Cocktails Spirits Uncategorized

Why Campari Should be an Essential Part of your Bar

Let me preface this piece by saying when it comes to cocktails, I enjoy bitter, smokey and alcohol forward recipes. While there is certainly room for the more floral and lighter cocktails, my go-to will always be something that feels like it should be drank with a cigar in hand. To that end, an essential component to many of these styles of cocktails is none other than Campari.

Campari was invented in 1860 and is an alcoholic spirit obtained from the infusion of bitter herbs, aromatic plants and fruit in alcohol and water. Many have tried to guess the number of ingredients: some say there are 20 or 60, but others list the ingredients at 80. To this day, alcohol and water are the only known ingredients of its special and secret recipe. Its vibrant red colour, intense aroma and distinctive bitter taste make it extremely versatile, and the perfect base for some of the most famous cocktails around the world.

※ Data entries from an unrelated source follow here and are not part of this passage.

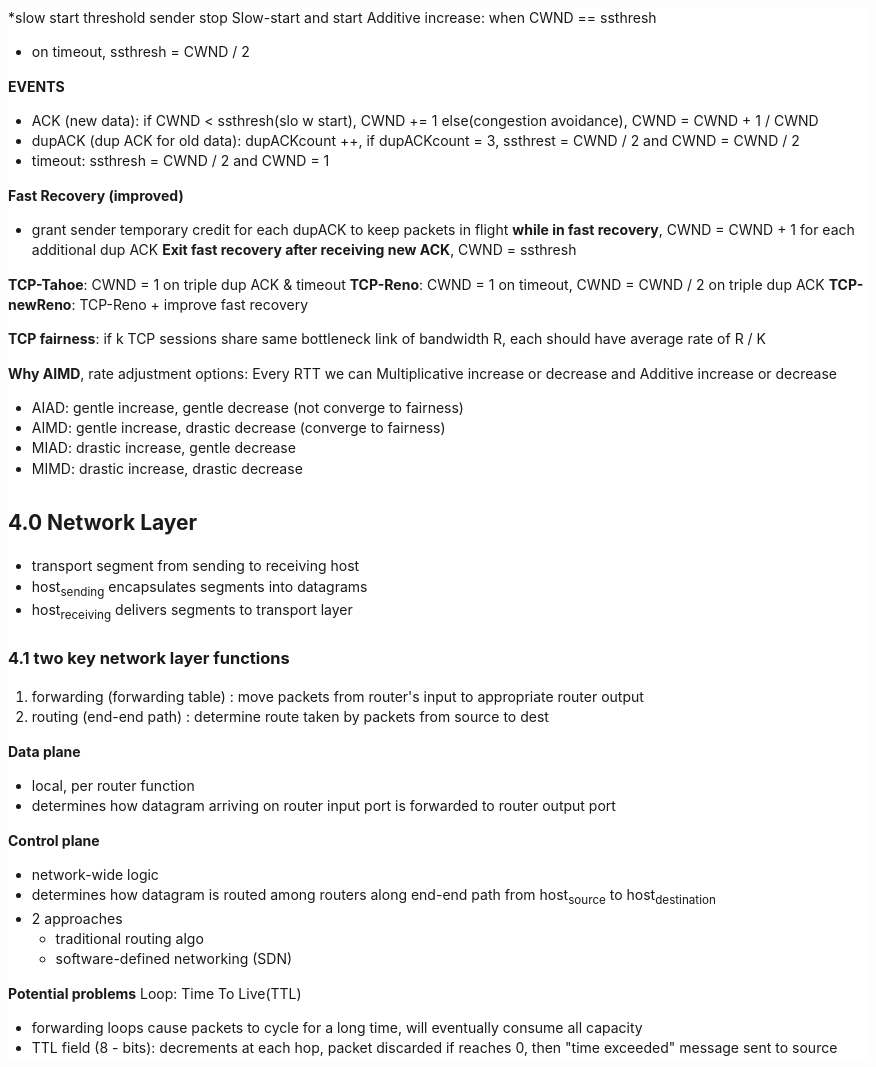 *slow start threshold
sender stop Slow-start and start Additive increase: when CWND == ssthresh
- on timeout, ssthresh = CWND / 2

**EVENTS**
- ACK (new data): if CWND < ssthresh(slo w start), CWND += 1 else(congestion avoidance), CWND = CWND + 1 / CWND
- dupACK (dup ACK for old data): dupACKcount ++, if dupACKcount = 3, ssthrest = CWND / 2 and CWND = CWND / 2
- timeout: ssthresh = CWND / 2 and CWND = 1

**Fast Recovery (improved)**
- grant sender temporary credit for each dupACK to keep packets in flight
**while in fast recovery**, CWND = CWND + 1 for each additional dup ACK
**Exit fast recovery after receiving new ACK**, CWND = ssthresh

**TCP-Tahoe**: CWND = 1 on triple dup ACK & timeout
**TCP-Reno**: CWND = 1 on timeout, CWND = CWND / 2 on triple dup ACK
**TCP-newReno**: TCP-Reno + improve fast recovery

**TCP fairness**: if k TCP sessions share same bottleneck link of bandwidth R, each should have average rate of R / K

**Why AIMD**, rate adjustment options: Every RTT we can Multiplicative increase or decrease and Additive increase or decrease
- AIAD: gentle increase, gentle decrease (not converge to fairness)
- AIMD: gentle increase, drastic decrease (converge to fairness)
- MIAD: drastic increase, gentle decrease
- MIMD: drastic increase, drastic decrease

## 4.0 Network Layer
- transport segment from sending to receiving host
- host<sub>sending</sub> encapsulates segments into datagrams
- host<sub>receiving</sub> delivers segments to transport layer

### 4.1 two key network layer functions
1. forwarding (forwarding table) : move packets from router's input to appropriate router output
2. routing (end-end path) : determine route taken by packets from source to dest

**Data plane**
- local, per router function
- determines how datagram arriving on router input port is forwarded to router output port

**Control plane**
- network-wide logic
- determines how datagram is routed among routers along end-end path from host<sub>source</sub> to host<sub>destination</sub>
- 2 approaches
	- traditional routing algo
	- software-defined networking (SDN)

**Potential problems**
Loop: Time To Live(TTL)
- forwarding loops cause packets to cycle for a long time, will eventually consume all capacity
- TTL field (8 - bits): decrements at each hop, packet discarded if reaches 0, then "time exceeded" message sent to source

While Campari is most definitely bitter on its own, there are a number of different recipes that can be enjoyed that shift the flavour of the spirit depending on your preferences. Here are a few to experiment with to see how versatile Campari can be:


Had to start with the classic. Little known fact of the Negroni, it’s actually a spin-off of the Americano (we’ll get to that) when Count Negroni asked to add Gin rather than soda to his cocktail in 1919.

  • 1oz Campari
  • 1oz Gin (dry Gin works best)
  • 1oz Red Vermouth

Pour all ingredients into a rocks glass with a large ice cube. Stir and add orange zest. Simple and refined; although I like to add an extra 1/2oz of Gin to mine for a more botanical taste.


As mentioned, the Americano(a) came before the Negroni and is very similar in nature with the exception of Club Soda to add some fizz.

  • 1oz Campari
  • 1oz Red Vermouth
  • Splash of Soda

Same process as the Negroni, combine all the ingredients with some ice and stir. For the Americano, I’d suggest a twist of lemon rather than orange. Also, for a lighter version, substitute Aperol for Campari, as it’s basically Campari’s younger sibling.


When you really want to up your boozy quotient, the Boulevardier is the one for you. Invented during prohibition, it’s all about the alcohol forward flavour.

  • 1oz Campari
  • 1oz Red Vermouth
  • 1 1/2oz Bourbon

Stir ingredients well with ice in a mixing glass and strain into a chilled cocktail glass. Garnish with a twist of orange and cherry.

Killer in Red:

Looking for something a little more sophisticated? Look no further than the Killer in Red, a specialty cocktail designed with Campari specifically in mind.

  • 3/4oz Campari
  • 3/4oz Vermouth Bianco
  • 3/4oz Chamomile infused Gin
  • 1/2oz Grand Marnier
  • Hint of rose essence

Pour all the ingredients into a mixing glass filled with ice and stir with bar spoon. Strain into a chilled coupe glass and garnish with a drop of rose essential oil.